13.2 Integration Privacy Practices

When you connect third-party integrations:

• You authorize data sharing between Tradejunction and the integrated service
• The integrated service's privacy policy governs their collection and use of your data
• You can disconnect integrations at any time through your account settings

13.3 Recommendation

We encourage you to review the privacy policies of any third-party services you interact with through our platform.

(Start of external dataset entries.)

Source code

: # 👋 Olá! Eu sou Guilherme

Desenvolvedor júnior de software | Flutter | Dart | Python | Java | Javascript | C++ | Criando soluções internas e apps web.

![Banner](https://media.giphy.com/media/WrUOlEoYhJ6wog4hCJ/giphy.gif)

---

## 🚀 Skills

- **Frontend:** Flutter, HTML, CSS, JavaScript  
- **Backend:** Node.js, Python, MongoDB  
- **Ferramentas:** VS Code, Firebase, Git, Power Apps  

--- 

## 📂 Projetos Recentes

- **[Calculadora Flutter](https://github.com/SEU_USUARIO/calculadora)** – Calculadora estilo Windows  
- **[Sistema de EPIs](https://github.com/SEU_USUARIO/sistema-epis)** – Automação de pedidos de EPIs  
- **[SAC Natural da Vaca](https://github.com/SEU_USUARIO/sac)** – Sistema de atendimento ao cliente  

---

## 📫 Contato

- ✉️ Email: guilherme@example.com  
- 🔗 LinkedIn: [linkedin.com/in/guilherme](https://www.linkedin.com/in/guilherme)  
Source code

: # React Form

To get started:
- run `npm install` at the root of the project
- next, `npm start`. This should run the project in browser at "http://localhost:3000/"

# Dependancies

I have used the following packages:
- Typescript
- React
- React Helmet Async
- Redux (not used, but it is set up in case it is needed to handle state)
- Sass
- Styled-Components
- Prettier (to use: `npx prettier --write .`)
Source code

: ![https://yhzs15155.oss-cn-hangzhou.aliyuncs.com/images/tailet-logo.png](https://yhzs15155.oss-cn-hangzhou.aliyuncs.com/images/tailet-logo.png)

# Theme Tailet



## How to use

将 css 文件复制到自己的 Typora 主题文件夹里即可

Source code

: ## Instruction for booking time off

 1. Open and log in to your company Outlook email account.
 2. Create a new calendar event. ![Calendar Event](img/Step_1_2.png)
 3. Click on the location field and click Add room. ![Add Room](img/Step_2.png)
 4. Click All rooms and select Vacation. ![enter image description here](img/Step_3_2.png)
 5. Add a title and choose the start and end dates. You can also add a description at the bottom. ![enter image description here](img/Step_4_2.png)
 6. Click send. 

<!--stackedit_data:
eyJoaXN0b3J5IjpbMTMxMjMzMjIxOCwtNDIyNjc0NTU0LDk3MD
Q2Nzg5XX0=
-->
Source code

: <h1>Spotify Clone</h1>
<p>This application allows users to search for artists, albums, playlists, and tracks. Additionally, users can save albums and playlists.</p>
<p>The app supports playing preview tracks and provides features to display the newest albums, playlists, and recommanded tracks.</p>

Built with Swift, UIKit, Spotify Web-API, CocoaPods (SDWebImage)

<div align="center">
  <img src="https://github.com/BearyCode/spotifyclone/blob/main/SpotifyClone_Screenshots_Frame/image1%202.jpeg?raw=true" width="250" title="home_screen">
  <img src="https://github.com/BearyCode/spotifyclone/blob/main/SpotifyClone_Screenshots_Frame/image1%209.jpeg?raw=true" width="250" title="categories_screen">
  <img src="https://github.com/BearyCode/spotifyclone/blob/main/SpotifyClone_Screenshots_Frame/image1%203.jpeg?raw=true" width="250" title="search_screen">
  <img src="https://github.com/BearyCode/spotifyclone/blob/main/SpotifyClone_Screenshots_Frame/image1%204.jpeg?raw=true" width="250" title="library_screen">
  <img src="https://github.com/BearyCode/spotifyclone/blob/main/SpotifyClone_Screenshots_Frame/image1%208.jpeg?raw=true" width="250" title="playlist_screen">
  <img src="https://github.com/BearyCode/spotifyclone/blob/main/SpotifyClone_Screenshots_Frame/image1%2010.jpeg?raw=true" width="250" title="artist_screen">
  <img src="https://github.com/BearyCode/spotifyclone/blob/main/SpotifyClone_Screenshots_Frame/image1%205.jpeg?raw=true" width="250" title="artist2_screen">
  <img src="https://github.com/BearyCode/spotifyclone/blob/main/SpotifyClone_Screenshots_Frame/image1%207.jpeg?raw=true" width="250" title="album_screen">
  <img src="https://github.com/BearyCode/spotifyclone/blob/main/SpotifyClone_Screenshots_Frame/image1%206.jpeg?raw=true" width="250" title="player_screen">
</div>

14. Changes to This Privacy Policy

We may update this Privacy Policy from time to time to reflect changes in our practices, legal requirements, or service features.

14.1 Notification of Changes

When we make material changes, we will:

• Update the "Last Updated" date at the top of this policy
• Notify you via email to the address associated with your account
• Display a prominent notice on our website or within the application
• Request your consent if required by law

14.2 Continued Use

Your continued use of our Services after the effective date of changes constitutes acceptance of the updated Privacy Policy.

14.3 Review

We encourage you to review this Privacy Policy periodically to stay informed about how we protect your information.

15. Contact Us

If you have questions, concerns, or requests regarding this Privacy Policy or our data practices, please contact us:

Tradejunction

Email: info@tradejunction.io

Data Protection Inquiries: For GDPR-related requests or data protection matters, please email info@tradejunction.io

Response Time: We aim to respond to all privacy inquiries within 48-72 hours and to formal data subject requests within the timeframes specified in Section 8.8.